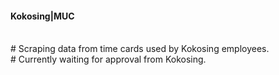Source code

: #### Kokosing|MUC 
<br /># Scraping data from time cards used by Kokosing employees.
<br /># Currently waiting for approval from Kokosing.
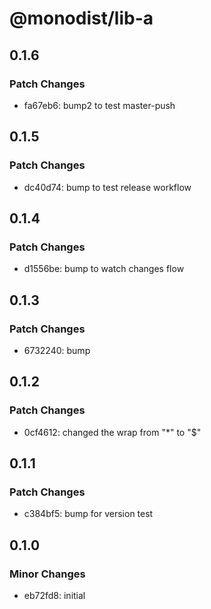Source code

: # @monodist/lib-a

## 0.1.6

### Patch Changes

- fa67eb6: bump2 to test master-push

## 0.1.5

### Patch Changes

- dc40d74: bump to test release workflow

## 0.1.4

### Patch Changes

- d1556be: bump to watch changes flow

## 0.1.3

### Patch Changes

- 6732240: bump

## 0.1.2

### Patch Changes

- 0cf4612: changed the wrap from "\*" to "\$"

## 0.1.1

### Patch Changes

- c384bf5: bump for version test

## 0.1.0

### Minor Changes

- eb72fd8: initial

++++++++

Exercise objective -> Where the word "from" appears in a line of the listing, that line is counted once; give the total alone.

Expected output -> 3